## THE DATA

=-=-=

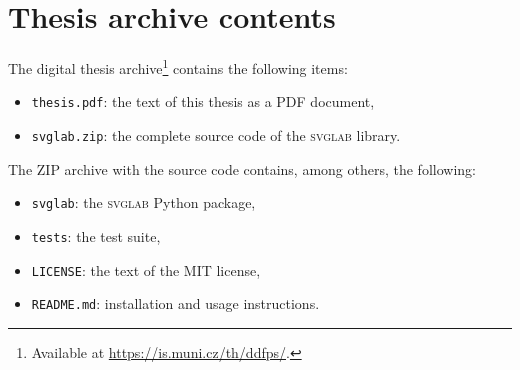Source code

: \chapter{Thesis archive contents}\label{appx:source}

The digital thesis archive\footnote{Available at \url{https://is.muni.cz/th/ddfps/}.} contains the following items:

\begin{itemize}
    \item \texttt{thesis.pdf}: the text of this thesis as a PDF document,
    \item \texttt{svglab.zip}: the complete source code of the \textsc{svglab} library.
\end{itemize}

The ZIP archive with the source code contains, among others, the following:
\begin{itemize}
    \item \texttt{svglab}: the \textsc{svglab} Python package,
    \item \texttt{tests}: the test suite,
    \item \texttt{LICENSE}: the text of the MIT license,
    \item \texttt{README.md}: installation and usage instructions.
\end{itemize}
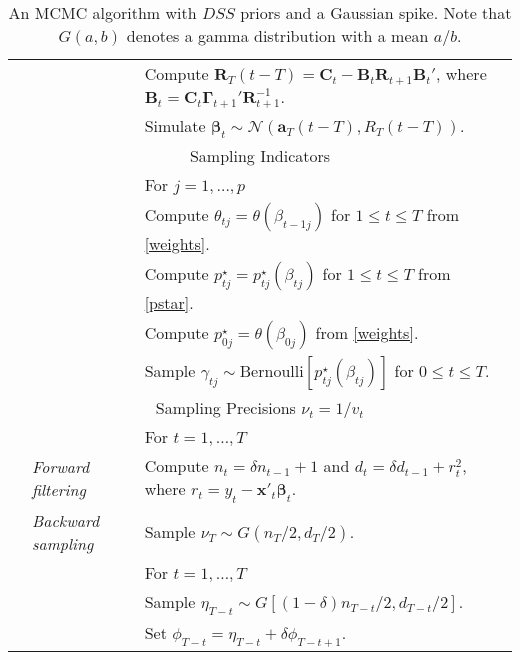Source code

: \documentclass[ba]{imsart}
\numberwithin{equation}{section}
\theoremstyle{plain}
\def\bG{\bm{\Gamma}}
\def\b{\mbox{\boldmath$b$}}
\newcommand{\bm}[1]{\boldsymbol{#1}}
\def\b{\bm{\beta}}
\begin{document}
{{\begin{table}[!t]
\begin{center}
{\begin{tabular}{|lll|}
& &  Compute $\bm R_T(t-T)=\bm C_t-\bm B_t\bm R_{t+1}\bm B_t'$, where $\bm B_t=\bm C_t\bG_{t+1}'\bm R_{t+1}^{-1}$. \\
& &  Simulate $\b_t\sim\mathcal{N}(\bm a_T(t-T),R_T(t-T))$.\\
\multicolumn{3}{|c|}{\cellcolor[HTML]{C0C0C0}Sampling Indicators}    \\
& & For $j=1,\dots, p$                                              \\
             &           & Compute $\theta_{tj}=\theta(\beta_{t-1j}) $ for $1\leq t\leq T$ from \eqref{weights}.                                             \\ 
& & Compute $p^\star_{tj}=p^\star_{tj}(\beta_{tj})$ for $1\leq t\leq T$  from \eqref{pstar}. \\
& & Compute $p^\star_{0j}=\theta(\beta_{0j})$   from \eqref{weights}. \\
& & Sample $\gamma_{tj}\sim\mathrm{Bernoulli}[p^\star_{tj}(\beta_{tj})]$ for $0\leq t\leq T$. \\
\multicolumn{3}{|c|}{\cellcolor[HTML]{C0C0C0}Sampling Precisions $\nu_t=1/v_t$}    \\
& & For $t=1,\dots, T$                                              \\
&  \em Forward filtering       & Compute $n_t=\delta n_{t-1}+1$ and $d_t=\delta d_{t-1}+r_t^2$, where $r_t=y_t-\bm x'_t\b_t$.\\
&  \em Backward sampling  & Sample $\nu_T\sim G(n_T/2,d_T/2)$.\\
& & For $t=1,\dots, T$    	\\
& & Sample $\eta_{T-t}\sim G[(1-\delta)n_{T-t}/2,d_{T-t}/2]$.\\
&& Set $\phi_{T-t}=\eta_{T-t}+\delta\phi_{T-t+1}.$\\
\hline\hline 
\end{tabular}}
\end{center}
\caption{\small An MCMC algorithm with $DSS$ priors and a Gaussian spike. Note that $G(a,b)$ denotes a gamma distribution with a mean $a/b$.}
\label{EM}
\end{table}


}}
\end{document}
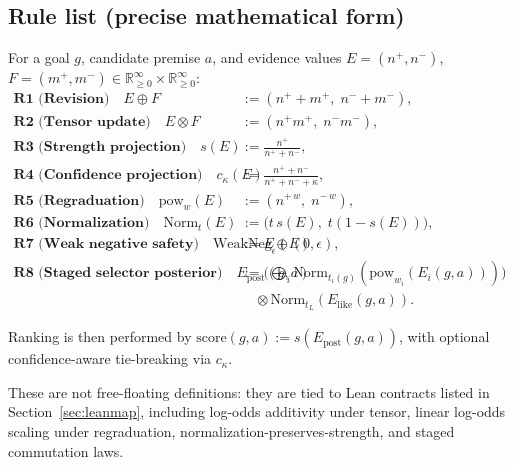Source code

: \documentclass[11pt]{article}
\begin{document}
\subsection{Rule list (precise mathematical form)}
For a goal \(g\), candidate premise \(a\), and evidence values
\(E=(n^+,n^-)\), \(F=(m^+,m^-)\in \mathbb{R}_{\ge 0}^{\infty}\times\mathbb{R}_{\ge 0}^{\infty}\):
\begin{align*}
\textbf{R1 (Revision)}\quad
E \oplus F &:= (n^+ + m^+,\; n^- + m^-),\\
\textbf{R2 (Tensor update)}\quad
E \otimes F &:= (n^+ m^+,\; n^- m^-),\\
\textbf{R3 (Strength projection)}\quad
s(E) &:= \frac{n^+}{n^+ + n^-},\\
\textbf{R4 (Confidence projection)}\quad
c_\kappa(E) &:= \frac{n^+ + n^-}{n^+ + n^- + \kappa},\\
\textbf{R5 (Regraduation)}\quad
\mathrm{pow}_w(E) &:= (n^{+\,w},\; n^{-\,w}),\\
\textbf{R6 (Normalization)}\quad
\mathrm{Norm}_t(E) &:= \big(t\,s(E),\; t(1-s(E))\big),\\
\textbf{R7 (Weak negative safety)}\quad
\mathrm{WeakNeg}_\epsilon(E) &:= E \oplus (0,\epsilon),\\
\textbf{R8 (Staged selector posterior)}\quad
E_{\mathrm{post}}(g,a) &:=
\Big(\bigoplus_i \mathrm{Norm}_{t_i(g)}(\mathrm{pow}_{w_i}(E_i(g,a)))\Big)\\
&\quad\otimes \mathrm{Norm}_{t_L}(E_{\mathrm{like}}(g,a)).
\end{align*}

\noindent
Ranking is then performed by
\(
\mathrm{score}(g,a):=s(E_{\mathrm{post}}(g,a))
\),
with optional confidence-aware tie-breaking via \(c_\kappa\).

\noindent
These are not free-floating definitions: they are tied to Lean contracts listed
in Section~\ref{sec:leanmap}, including log-odds additivity under tensor,
linear log-odds scaling under regraduation, normalization-preserves-strength,
and staged commutation laws.
\end{document}
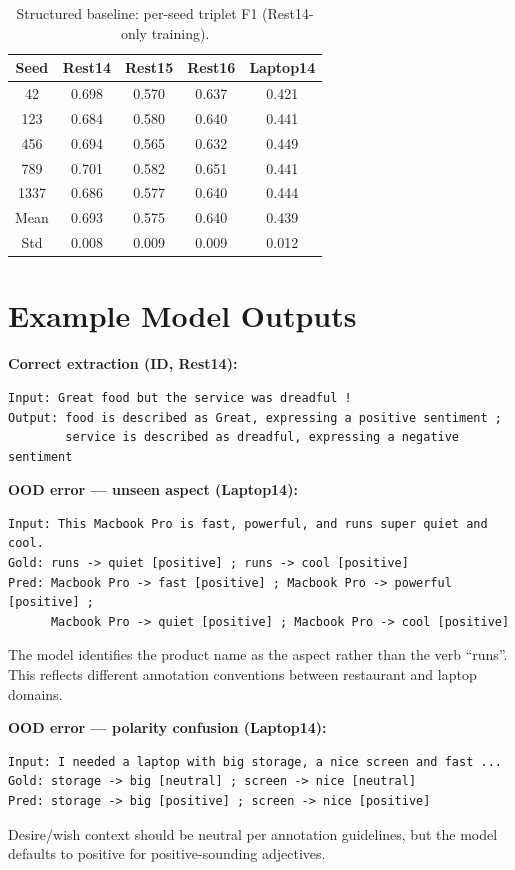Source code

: \documentclass[12pt,a4paper]{report}
\begin{document}
\begin{table}[H]
\centering
\caption{Structured baseline: per-seed triplet F1 (Rest14-only training).}
\small
\begin{tabular}{@{}ccccc@{}}
\toprule
\textbf{Seed} & \textbf{Rest14} & \textbf{Rest15} & \textbf{Rest16} & \textbf{Laptop14} \\
\midrule
42 & 0.698 & 0.570 & 0.637 & 0.421 \\
123 & 0.684 & 0.580 & 0.640 & 0.441 \\
456 & 0.694 & 0.565 & 0.632 & 0.449 \\
789 & 0.701 & 0.582 & 0.651 & 0.441 \\
1337 & 0.686 & 0.577 & 0.640 & 0.444 \\
\midrule
Mean & 0.693 & 0.575 & 0.640 & 0.439 \\
Std & 0.008 & 0.009 & 0.009 & 0.012 \\
\bottomrule
\end{tabular}
\end{table}

\section{Example Model Outputs}

\textbf{Correct extraction (ID, Rest14):}
\begin{lstlisting}
Input: Great food but the service was dreadful !
Output: food is described as Great, expressing a positive sentiment ;
        service is described as dreadful, expressing a negative sentiment
\end{lstlisting}

\textbf{OOD error --- unseen aspect (Laptop14):}
\begin{lstlisting}
Input: This Macbook Pro is fast, powerful, and runs super quiet and cool.
Gold: runs -> quiet [positive] ; runs -> cool [positive]
Pred: Macbook Pro -> fast [positive] ; Macbook Pro -> powerful [positive] ;
      Macbook Pro -> quiet [positive] ; Macbook Pro -> cool [positive]
\end{lstlisting}
The model identifies the product name as the aspect rather than the verb ``runs''. This reflects different annotation conventions between restaurant and laptop domains.

\textbf{OOD error --- polarity confusion (Laptop14):}
\begin{lstlisting}
Input: I needed a laptop with big storage, a nice screen and fast ...
Gold: storage -> big [neutral] ; screen -> nice [neutral]
Pred: storage -> big [positive] ; screen -> nice [positive]
\end{lstlisting}
Desire/wish context should be neutral per annotation guidelines, but the model defaults to positive for positive-sounding adjectives.
\end{document}
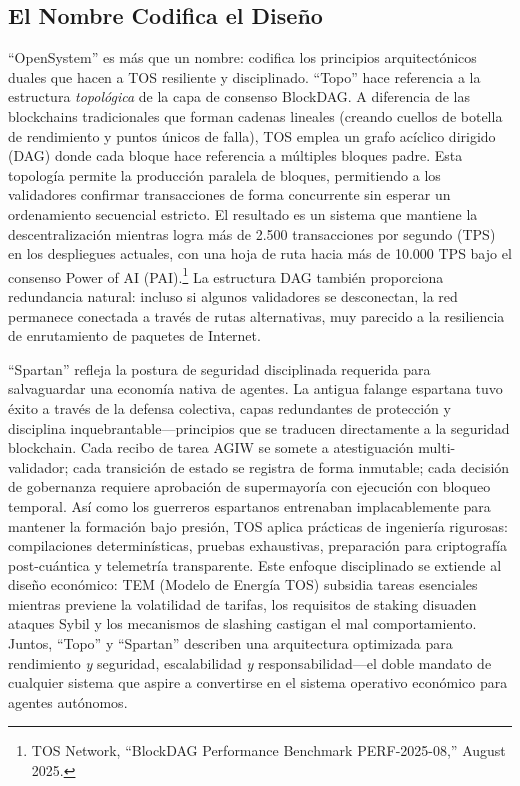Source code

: \documentclass[11pt]{article}
\begin{document}
\subsection{El Nombre Codifica el Diseño}
``OpenSystem'' es más que un nombre: codifica los principios arquitectónicos duales que hacen a TOS resiliente y disciplinado. ``Topo'' hace referencia a la estructura \emph{topológica} de la capa de consenso BlockDAG. A diferencia de las blockchains tradicionales que forman cadenas lineales (creando cuellos de botella de rendimiento y puntos únicos de falla), TOS emplea un grafo acíclico dirigido (DAG) donde cada bloque hace referencia a múltiples bloques padre. Esta topología permite la producción paralela de bloques, permitiendo a los validadores confirmar transacciones de forma concurrente sin esperar un ordenamiento secuencial estricto. El resultado es un sistema que mantiene la descentralización mientras logra más de 2.500 transacciones por segundo (TPS) en los despliegues actuales, con una hoja de ruta hacia más de 10.000 TPS bajo el consenso Power of AI (PAI).\footnote{TOS Network, ``BlockDAG Performance Benchmark PERF-2025-08,'' August 2025.} La estructura DAG también proporciona redundancia natural: incluso si algunos validadores se desconectan, la red permanece conectada a través de rutas alternativas, muy parecido a la resiliencia de enrutamiento de paquetes de Internet.

``Spartan'' refleja la postura de seguridad disciplinada requerida para salvaguardar una economía nativa de agentes. La antigua falange espartana tuvo éxito a través de la defensa colectiva, capas redundantes de protección y disciplina inquebrantable---principios que se traducen directamente a la seguridad blockchain. Cada recibo de tarea AGIW se somete a atestiguación multi-validador; cada transición de estado se registra de forma inmutable; cada decisión de gobernanza requiere aprobación de supermayoría con ejecución con bloqueo temporal. Así como los guerreros espartanos entrenaban implacablemente para mantener la formación bajo presión, TOS aplica prácticas de ingeniería rigurosas: compilaciones determinísticas, pruebas exhaustivas, preparación para criptografía post-cuántica y telemetría transparente. Este enfoque disciplinado se extiende al diseño económico: TEM (Modelo de Energía TOS) subsidia tareas esenciales mientras previene la volatilidad de tarifas, los requisitos de staking disuaden ataques Sybil y los mecanismos de slashing castigan el mal comportamiento. Juntos, ``Topo'' y ``Spartan'' describen una arquitectura optimizada para rendimiento \emph{y} seguridad, escalabilidad \emph{y} responsabilidad---el doble mandato de cualquier sistema que aspire a convertirse en el sistema operativo económico para agentes autónomos.
\end{document}
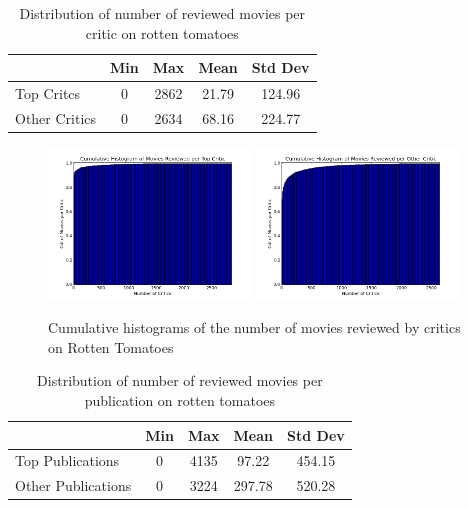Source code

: \documentclass[12pt]{article}
\begin{document}
	\begin{table}[H]
	 \centering
	 \caption{Distribution of number of reviewed movies per critic on rotten tomatoes} 
	 \begin{tabular}{ l | c | c | c | c }
	 \hline
	 &  Min & Max & Mean & Std Dev  \\
	 \hline
	 Top Critcs & 0 & 2862 & 21.79 & 124.96 \\
	 Other Critics & 0 & 2634 & 68.16 & 224.77 \\
	 \hline
	 \end{tabular}
	 \end{table}

	\begin{figure}[H]
	    \centering
	    \includegraphics[width=0.48\textwidth]{plots/plot_r_crit_top.png}
	    \includegraphics[width=0.48\textwidth]{plots/plot_r_crit_oth.png}
	    \caption{Cumulative histograms of the number of movies reviewed by critics on Rotten Tomatoes}
	    \label{fig:r_crit}
	\end{figure}


	\begin{table}[H]
	 \centering
	 \caption{Distribution of number of reviewed movies per publication on rotten tomatoes} 
	 \begin{tabular}{ l | c | c | c | c }
	 \hline
	 &  Min & Max & Mean & Std Dev  \\
	 \hline
	 Top Publications & 0 & 4135 & 97.22 & 454.15 \\
	 Other Publications & 0 & 3224 & 297.78 & 520.28 \\
	 \hline
	 \end{tabular}
	 \end{table}
\end{document}
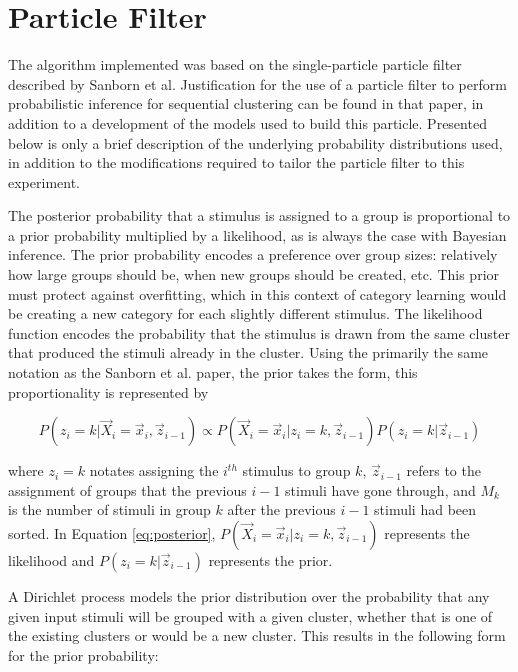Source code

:\section{Particle Filter}
\label{sec:filter}
The algorithm implemented was based on the single-particle particle filter
described by Sanborn et al\cite{sanborn2010}. Justification for the use of a
particle filter to perform probabilistic inference for sequential clustering can
be found in that paper, in addition to a development of the models used to build
this particle. Presented below is only a brief description of the underlying
probability distributions used, in addition to the modifications required to
tailor the particle filter to this experiment.

The posterior probability that a stimulus is assigned to a group is proportional
to a prior probability multiplied by a likelihood, as is always the case with
Bayesian inference. The prior probability encodes a preference over group sizes:
relatively how large groups should be, when new groups should be created, etc.
This prior must protect against overfitting, which in this context of category
learning would be creating a new category for each slightly different stimulus.
The likelihood function encodes the probability that the stimulus is drawn from
the same cluster that produced the stimuli already in the cluster. Using the
primarily the same notation as the Sanborn et al. paper, the prior takes the
form, this proportionality is represented by

\begin{equation}
P(z_i = k | \vec{X}_i = \vec{x}_i,  \vec{z}_{i-1}) \propto  P(\vec{X}_i =
\vec{x}_i | z_i = k,  \vec{z}_{i-1}) P(z_i = k | \vec{z}_{i-1})
\label{eq:posterior}
\end{equation}

where $z_i = k$ notates assigning the $i^{th}$ stimulus to group $k$, $\vec{z}_{i-1}$ refers to
the assignment of groups that the previous $i - 1$ stimuli have gone through,
and $M_k$ is the number of stimuli in group $k$ after the previous $i - 1$
stimuli had been sorted. In Equation \ref{eq:posterior}, $P(\vec{X}_i =
\vec{x}_i | z_i = k,  \vec{z}_{i-1})$ represents the likelihood and $P(z_i = k |
\vec{z}_{i-1})$ represents the prior.

A Dirichlet process models the prior distribution over the probability that
any given input stimuli will be grouped with a given cluster, whether that is one
of the existing clusters or would be a new cluster. This results in the
following form for the prior probability:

=-=-=

## EXERCISE
Copy each line of the records containing the string "cool".

## RESPONSE BOX
Input: This Macbook Pro is fast, powerful, and runs super quiet and cool.
Gold: runs -> quiet [positive] ; runs -> cool [positive]
      Macbook Pro -> quiet [positive] ; Macbook Pro -> cool [positive]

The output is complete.